Ruy Carneiro era um boêmio
inveterado, apaixonado pelos acordes de um sonoro violão e pelas vozes
privilegiadas dos seus conterrâneos adeptos de serenatas sem locais prévios de
realização, pois era em Pombal que o grande tribuno se sentia feliz, ao lado de
sua gente, por quem tanto lutou e empenhou de forma estoica a grandiloquência
de sua palavra a fim de buscar garantir qualidade de vida enquanto referendo às
suas lutas e determinações irreversíveis.
Ruy Carneiro |
Na companhia de inúmeros
amigos que cultivavam a boemia, Ruy Carneiro marcou indelevelmente, de forma
positiva, o imaginário do povo da sua terra, pois as diversões profanas e as
serenatas eram consideradas coisas de malandros e não prática cultural para um
homem formado em Direito que chegou aos altos escalões da administração pública
no País. Ruy conseguiu, com muito esforço, reverter essa concepção errônea,
legado de um processo de formação patriarcal marcado pelo profundo autoritarismo
presente na sociedade sertaneja agropastoril, bem como nas demais estruturas
sociais espalhadas pelo País.
Ficaram famosas as serenatas
patrocinadas por Ruy Carneiro e seu particular amigo Juscelino Kubstchevsky.
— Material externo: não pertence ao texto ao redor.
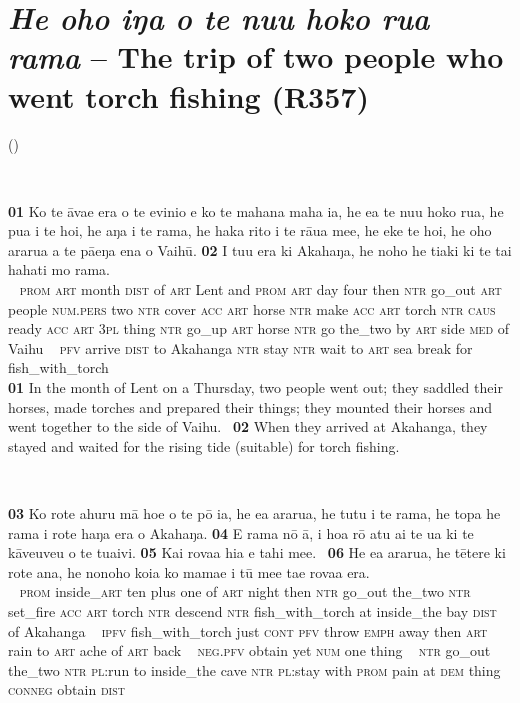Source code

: \newpage
\section*{\textit{He oho iŋa o te nu{\ꞌ}u hoko rua rama} – The trip of two people who went torch fishing (R357)} \label{sec:a.3}
(\citealt[Vol. 5:22–23]{WeberWeber1990Mai})

~

\bigskip\gll
\textbf{\textup{01}} Ko te {\ꞌ}āva{\ꞌ}e era o te evinio {\ꞌ}e ko te mahana maha ia, he e{\ꞌ}a te nu{\ꞌ}u hoko rua, he pu{\ꞌ}a i te hoi, he aŋa i te rama, he haka rito i te rāua me{\ꞌ}e, he eke te hoi, he oho ararua a te pā{\ꞌ}eŋa ena o Vaihū. \textbf{\textup{02}} I tu{\ꞌ}u era ki {\ꞌ}Akahaŋa, he noho he tiaki ki te tai hahati mo rama.\\
~ \textsc{prom} \textsc{art} month \textsc{dist} of \textsc{art} Lent and \textsc{prom} \textsc{art} day four then \textsc{ntr} go\_out \textsc{art} people \textsc{num.pers} two \textsc{ntr} cover \textsc{acc} \textsc{art} horse \textsc{ntr} make \textsc{acc} \textsc{art} torch \textsc{ntr} \textsc{caus} ready \textsc{acc} \textsc{art} \textsc{3pl} thing \textsc{ntr} go\_up \textsc{art} horse \textsc{ntr} go the\_two by \textsc{art} side \textsc{med} of Vaihu ~ \textsc{pfv} arrive \textsc{dist} to Akahanga \textsc{ntr} stay \textsc{ntr} wait to \textsc{art} sea break for fish\_with\_torch\\

\medskip\glt
\textbf{\textup{01}} In the month of Lent on a Thursday, two people went out; they saddled their horses, made torches and prepared their things; they mounted their horses and went together to the side of Vaihu. ~\textbf{\textup{02}} When they arrived at Akahanga, they stayed and waited for the rising tide (suitable) for torch fishing.


~

\bigskip\gll
\textbf{\textup{03}} Ko rote {\ꞌ}ahuru mā ho{\ꞌ}e o te pō ia, he e{\ꞌ}a ararua, he tutu i te rama, he topa he rama {\ꞌ}i rote haŋa era o {\ꞌ}Akahaŋa. \textbf{\textup{04}} E rama nō {\ꞌ}ā, i hoa rō atu ai te {\ꞌ}ua ki te kāve{\ꞌ}uve{\ꞌ}u o te tua{\ꞌ}ivi. \textbf{\textup{05}} Kai rova{\ꞌ}a hia e tahi me{\ꞌ}e. ~\textbf{\textup{06}} He e{\ꞌ}a ararua, he tētere ki rote {\ꞌ}ana, he nonoho koia ko mamae {\ꞌ}i tū me{\ꞌ}e ta{\ꞌ}e rova{\ꞌ}a era.\\
~ \textsc{prom} inside\_\textsc{art} ten plus one of \textsc{art} night then \textsc{ntr} go\_out the\_two \textsc{ntr} set\_fire \textsc{acc} \textsc{art} torch \textsc{ntr} descend \textsc{ntr} fish\_with\_torch at inside\_the bay \textsc{dist} of Akahanga  ~ \textsc{ipfv} fish\_with\_torch just \textsc{cont} \textsc{pfv} throw \textsc{emph} away then \textsc{art} rain to \textsc{art} ache of \textsc{art} back ~ \textsc{neg.pfv} obtain yet \textsc{num} one thing ~ \textsc{ntr} go\_out the\_two \textsc{ntr} \textsc{pl}:run to inside\_the cave \textsc{ntr} \textsc{pl}:stay with \textsc{prom} pain at \textsc{dem} thing \textsc{conneg} obtain \textsc{dist}\\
Ruy, lembrando Pombal, cantando com toda emoção “Maringá”, chegava às lágrimas
facilmente, recordando as inúmeras vezes em que se recostou no cruzeiro que
marca a passagem do século XVIII para o XIX, de frente à igreja do Rosário, de
cuja festa fazia questão de participar levando o andor de São Benedito. Pombal
era seu tesouro mais precioso, sua razão de vida, seu encanto e testemunho
maior dos momentos mais felizes que passou quando o sertão era seu lar, seu
habitat. Com “Maringá”, Ruy teve condições de perpetuar de forma mais enfática
cada filete de água serpenteando o velho Piancó, os inúmeros pick-niks às
sombras das oiticicas e ingazeiras, a fartura dos arrubacões tradicionais,
imprescindível em qualquer manifestação artístico-musical imemorialmente
realizada ao longo dos três grandes cursos d´água que, em tese, poderiam
beneficiar Pombal de maneira mais abrangente e racional, mas que, graças a
falta de compromisso, de iniciativa, de empreendedorismo, perdem-se em direção
ao Oceano Atlântico sem nenhuma perspectiva mais inteligente de aproveitamento.
Para a emoção ser mais
tangível, mais forte, mais presente, Ruy sugeriu a Joubert de Carvalho inserir
refrão de aquilatado valor sentimental em “Maringá”, pois as pessoas que
testemunharam o Senador da República cantando seu Hino Oficial garantiram que
era forte demais vê-lo se desmanchar em lágrimas, com lábios trêmulos, tentando
concluir a canção em cujos versos finais enfatizam que antigamente uma alegria
sem igual, dominava aquela gente da cidade Pombal, mas veio a seca, toda chuva
foi-se embora, só restando então as lágrimas dos olhos quando choram.
Sentindo que Ruy Carneiro
encontrava-se imerso em reminiscências abissais, JK tomava-lhe o violão e
dedilhava os acordes de sua canção predileta – o Peixe-Vivo – hino oficial de
um povo heroico de cuja porção setentrional tanto lembra as condições naturais
do sertão que Ruy Carneiro amou brilhantemente e incondicionalmente.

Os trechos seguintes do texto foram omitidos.